The composition core is carrier-agnostic — the algebra works for GeoTensors (production), numpy arrays (lightweight tests), scalars, or anything else. Domain operators (NDVI, MaskClouds, …) narrow to GeoTensor at their own signatures; the core stays generic.

What's an Operator?

An Operator is a thing you call. Subclasses implement _apply; the base class handles two responsibilities you inherit for free:

  1. Dual-mode __call__ — running on a value invokes _apply (eager mode); running on an Input or Node records a Node in a Graph (graph mode). One method, two behaviours, dispatched on argument type.
  2. Config round-tripget_config() returns a JSON-serialisable dict of constructor args. Used for __repr__, pickling sanity, and the optional Hydra-zen integration.
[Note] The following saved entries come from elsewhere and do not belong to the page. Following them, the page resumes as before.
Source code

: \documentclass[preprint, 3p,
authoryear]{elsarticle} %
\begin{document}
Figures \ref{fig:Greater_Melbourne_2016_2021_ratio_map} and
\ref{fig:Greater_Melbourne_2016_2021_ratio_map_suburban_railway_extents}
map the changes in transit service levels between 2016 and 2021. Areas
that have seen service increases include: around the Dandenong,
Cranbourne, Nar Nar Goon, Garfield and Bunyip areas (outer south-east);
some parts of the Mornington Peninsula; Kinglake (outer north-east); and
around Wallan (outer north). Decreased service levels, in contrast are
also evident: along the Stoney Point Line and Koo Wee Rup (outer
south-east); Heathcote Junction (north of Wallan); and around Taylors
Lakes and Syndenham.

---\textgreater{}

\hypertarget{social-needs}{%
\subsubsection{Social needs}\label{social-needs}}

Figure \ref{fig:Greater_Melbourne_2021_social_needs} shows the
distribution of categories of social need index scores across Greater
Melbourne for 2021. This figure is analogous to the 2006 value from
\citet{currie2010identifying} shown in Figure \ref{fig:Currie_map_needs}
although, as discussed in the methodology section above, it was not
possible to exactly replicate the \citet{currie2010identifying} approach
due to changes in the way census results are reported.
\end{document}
The smallest possible operator:

from geotoolz import Operator

class Add(Operator):
    def __init__(self, n: int) -> None:
        self.n = n

    def _apply(self, x: int) -> int:
        return x + self.n

    def get_config(self) -> dict:
        return {"n": self.n}

op = Add(5)
op(10)              # 15 — eager
repr(op)            # "Add(n=5)" — uses get_config()

That's the whole contract. Implement _apply, implement get_config(), inherit everything else.

Sequential — linear composition

Sequential threads the output of each operator into the next:

from geotoolz import Sequential

pipe = Sequential([Add(1), Add(10), Add(100)])
pipe(0)             # 111

The same thing via the | operator (inherited from Operator):

pipe = Add(1) | Add(10) | Add(100)    # Sequential([Add(1), Add(10), Add(100)])

The | operator flattens nested Sequentialsa | (b | c) and (a | b) | c both produce a single three-element Sequential. No nested wrappers, no surprises.

Dual-mode __call__ — eager vs graph

The same operator works in two modes:

import geotoolz as gz

# Eager: pass a value, get a value back
Add(5)(10)                    # 15

# Graph mode: pass an Input/Node, get a Node back
x = gz.Input("x")
node = Add(5)(x)              # Node(operator=Add(5), parents=(x,))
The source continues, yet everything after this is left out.